• Goal of the exercise:
Go through the data below and copy each line that includes "while".

[Collected data]
-*-
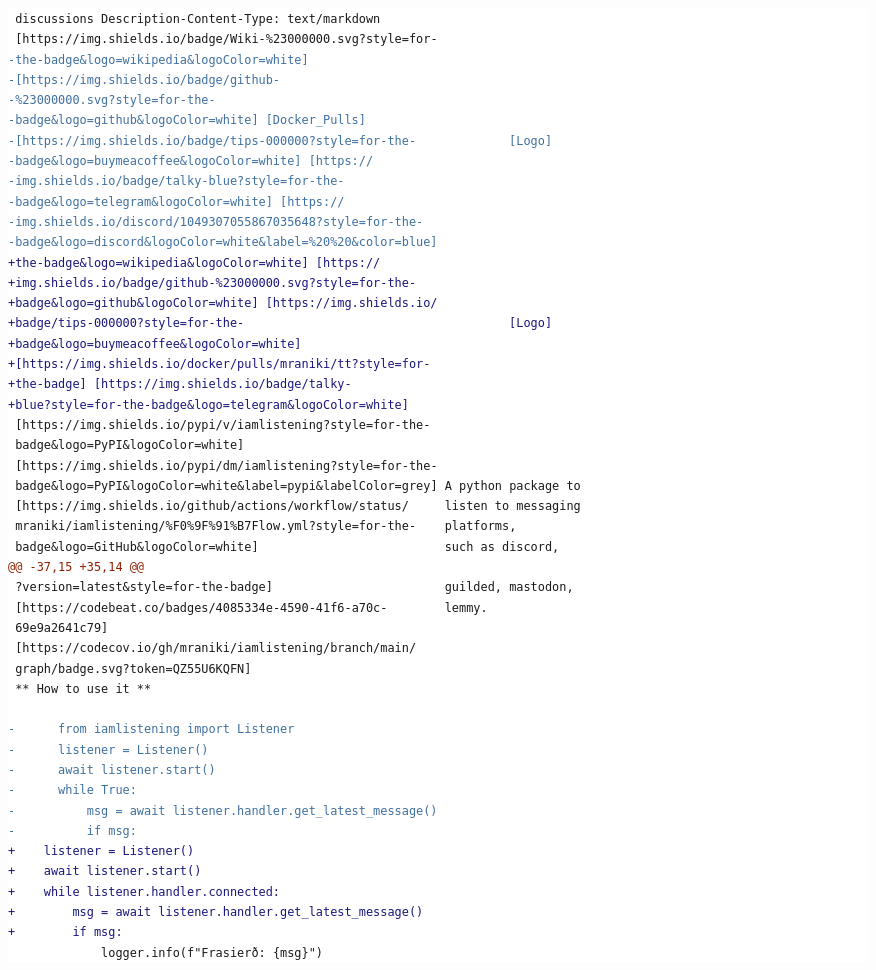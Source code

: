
 ```diff
 discussions Description-Content-Type: text/markdown
 [https://img.shields.io/badge/Wiki-%23000000.svg?style=for-
-the-badge&logo=wikipedia&logoColor=white]
-[https://img.shields.io/badge/github-
-%23000000.svg?style=for-the-
-badge&logo=github&logoColor=white] [Docker_Pulls]
-[https://img.shields.io/badge/tips-000000?style=for-the-             [Logo]
-badge&logo=buymeacoffee&logoColor=white] [https://
-img.shields.io/badge/talky-blue?style=for-the-
-badge&logo=telegram&logoColor=white] [https://
-img.shields.io/discord/1049307055867035648?style=for-the-
-badge&logo=discord&logoColor=white&label=%20%20&color=blue]
+the-badge&logo=wikipedia&logoColor=white] [https://
+img.shields.io/badge/github-%23000000.svg?style=for-the-
+badge&logo=github&logoColor=white] [https://img.shields.io/
+badge/tips-000000?style=for-the-                                     [Logo]
+badge&logo=buymeacoffee&logoColor=white]
+[https://img.shields.io/docker/pulls/mraniki/tt?style=for-
+the-badge] [https://img.shields.io/badge/talky-
+blue?style=for-the-badge&logo=telegram&logoColor=white]
 [https://img.shields.io/pypi/v/iamlistening?style=for-the-
 badge&logo=PyPI&logoColor=white]
 [https://img.shields.io/pypi/dm/iamlistening?style=for-the-
 badge&logo=PyPI&logoColor=white&label=pypi&labelColor=grey] A python package to
 [https://img.shields.io/github/actions/workflow/status/     listen to messaging
 mraniki/iamlistening/%F0%9F%91%B7Flow.yml?style=for-the-    platforms,
 badge&logo=GitHub&logoColor=white]                          such as discord,
@@ -37,15 +35,14 @@
 ?version=latest&style=for-the-badge]                        guilded, mastodon,
 [https://codebeat.co/badges/4085334e-4590-41f6-a70c-        lemmy.
 69e9a2641c79]
 [https://codecov.io/gh/mraniki/iamlistening/branch/main/
 graph/badge.svg?token=QZ55U6KQFN]
 ** How to use it **
 
-      from iamlistening import Listener
-      listener = Listener()
-      await listener.start()
-      while True:
-          msg = await listener.handler.get_latest_message()
-          if msg:
+    listener = Listener()
+    await listener.start()
+    while listener.handler.connected:
+        msg = await listener.handler.get_latest_message()
+        if msg:
             logger.info(f"Frasierð: {msg}")
```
-*-
• Response to the task:
-      while True:
+    while listener.handler.connected:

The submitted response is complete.